Hierarchically Aligned Aramid Nanofiber Aerogel Framework Enhances Ionic Transport and Interfacial Stability of Solid-State Lithium-Metal Batteries

Solid polymer electrolytes (SPEs) have attracted significant attention for enabling high-energy density and high-safety lithium metal batteries due to their low interfacial impedance, superior electrode compatibility, and mechanical flexibility. However, challenges such as low room-temperature ionic conductivity, limited Li⁺ transference number, and insufficient mechanical robustness still impede their practical applications.
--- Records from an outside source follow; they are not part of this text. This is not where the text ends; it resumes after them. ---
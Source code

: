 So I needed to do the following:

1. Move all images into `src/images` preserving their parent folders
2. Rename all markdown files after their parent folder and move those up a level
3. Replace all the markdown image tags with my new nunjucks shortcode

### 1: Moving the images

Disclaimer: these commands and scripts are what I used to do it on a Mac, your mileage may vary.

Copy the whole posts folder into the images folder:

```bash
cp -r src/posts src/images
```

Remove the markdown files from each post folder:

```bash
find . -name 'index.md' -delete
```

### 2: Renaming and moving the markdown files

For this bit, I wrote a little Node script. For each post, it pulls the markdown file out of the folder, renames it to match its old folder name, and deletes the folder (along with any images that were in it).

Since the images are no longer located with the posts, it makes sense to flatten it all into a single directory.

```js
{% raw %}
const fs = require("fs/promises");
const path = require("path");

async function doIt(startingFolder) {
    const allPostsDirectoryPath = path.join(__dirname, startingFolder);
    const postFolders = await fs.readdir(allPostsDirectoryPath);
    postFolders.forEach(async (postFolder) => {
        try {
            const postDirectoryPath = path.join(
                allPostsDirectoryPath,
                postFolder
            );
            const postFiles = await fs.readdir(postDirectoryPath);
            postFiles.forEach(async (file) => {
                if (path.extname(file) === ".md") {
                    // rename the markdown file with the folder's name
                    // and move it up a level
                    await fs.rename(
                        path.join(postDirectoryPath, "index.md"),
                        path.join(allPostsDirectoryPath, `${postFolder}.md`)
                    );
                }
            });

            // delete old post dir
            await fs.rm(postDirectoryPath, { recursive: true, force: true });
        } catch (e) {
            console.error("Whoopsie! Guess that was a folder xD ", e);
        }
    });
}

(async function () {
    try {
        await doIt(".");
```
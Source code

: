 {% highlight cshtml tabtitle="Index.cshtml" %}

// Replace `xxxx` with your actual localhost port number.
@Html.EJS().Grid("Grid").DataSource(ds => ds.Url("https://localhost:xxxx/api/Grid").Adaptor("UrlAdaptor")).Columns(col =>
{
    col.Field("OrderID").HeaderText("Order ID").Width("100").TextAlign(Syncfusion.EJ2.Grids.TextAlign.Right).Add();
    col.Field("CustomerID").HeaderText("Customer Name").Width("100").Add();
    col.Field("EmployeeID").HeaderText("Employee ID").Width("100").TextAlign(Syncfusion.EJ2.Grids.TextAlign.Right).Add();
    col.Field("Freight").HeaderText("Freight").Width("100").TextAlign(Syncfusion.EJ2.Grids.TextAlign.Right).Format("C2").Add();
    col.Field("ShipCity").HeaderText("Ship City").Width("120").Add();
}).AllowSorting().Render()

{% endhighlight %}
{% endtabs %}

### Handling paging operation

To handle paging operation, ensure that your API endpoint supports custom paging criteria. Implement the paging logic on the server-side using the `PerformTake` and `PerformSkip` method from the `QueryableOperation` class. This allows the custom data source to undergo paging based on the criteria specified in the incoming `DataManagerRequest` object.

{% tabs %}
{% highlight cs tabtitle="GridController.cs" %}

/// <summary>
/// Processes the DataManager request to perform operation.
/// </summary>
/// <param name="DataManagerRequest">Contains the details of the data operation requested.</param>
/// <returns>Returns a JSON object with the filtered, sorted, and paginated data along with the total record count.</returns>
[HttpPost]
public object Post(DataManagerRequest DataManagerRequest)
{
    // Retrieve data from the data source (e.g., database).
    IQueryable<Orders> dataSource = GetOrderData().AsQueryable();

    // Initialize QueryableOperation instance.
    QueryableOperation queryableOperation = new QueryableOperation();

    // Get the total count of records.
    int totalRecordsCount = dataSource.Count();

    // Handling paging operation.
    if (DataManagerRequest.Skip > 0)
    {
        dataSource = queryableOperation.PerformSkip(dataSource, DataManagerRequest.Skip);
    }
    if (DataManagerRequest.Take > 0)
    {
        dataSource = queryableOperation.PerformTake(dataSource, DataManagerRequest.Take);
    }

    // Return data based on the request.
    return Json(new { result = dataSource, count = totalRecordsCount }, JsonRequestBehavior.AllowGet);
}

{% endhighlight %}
Herein, a novel SPE (denoted as PMVAL) is designed and supported by an aramid nanofiber (ANF) aerogel framework featuring vertically aligned ion transport channels. The ANF aerogel, fabricated via a non-solvent induced phase separation strategy, forms hierarchical multilayered pore arrays that promote directional Li⁺ migration within PMVAL, achieving an impressive high ionic conductivity of 0.82 × 10⁻⁴ S cm⁻¹ at 30 °C. This engineered framework also facilitates the formation of a functional organic-inorganic composite solid electrolyte interphase at the PMVAL/Li interface, enabling homogeneous lithium deposition and effective dendrite suppression. Consequently, Li|PMVAL|LiFePO₄ cells exhibit remarkable cycle stability, delivering over 5000 cycles at 1 C (60 °C) and 1000 cycles at 0.5 C (30 °C) with a Coulombic efficiency exceeding 99.8%. Moreover, flexible pouch cells demonstrate excellent safety and stability under mechanical abuse (bending, piercing, and cutting), indicating the great promise of this strategy for next-generation solid-state energy storage systems.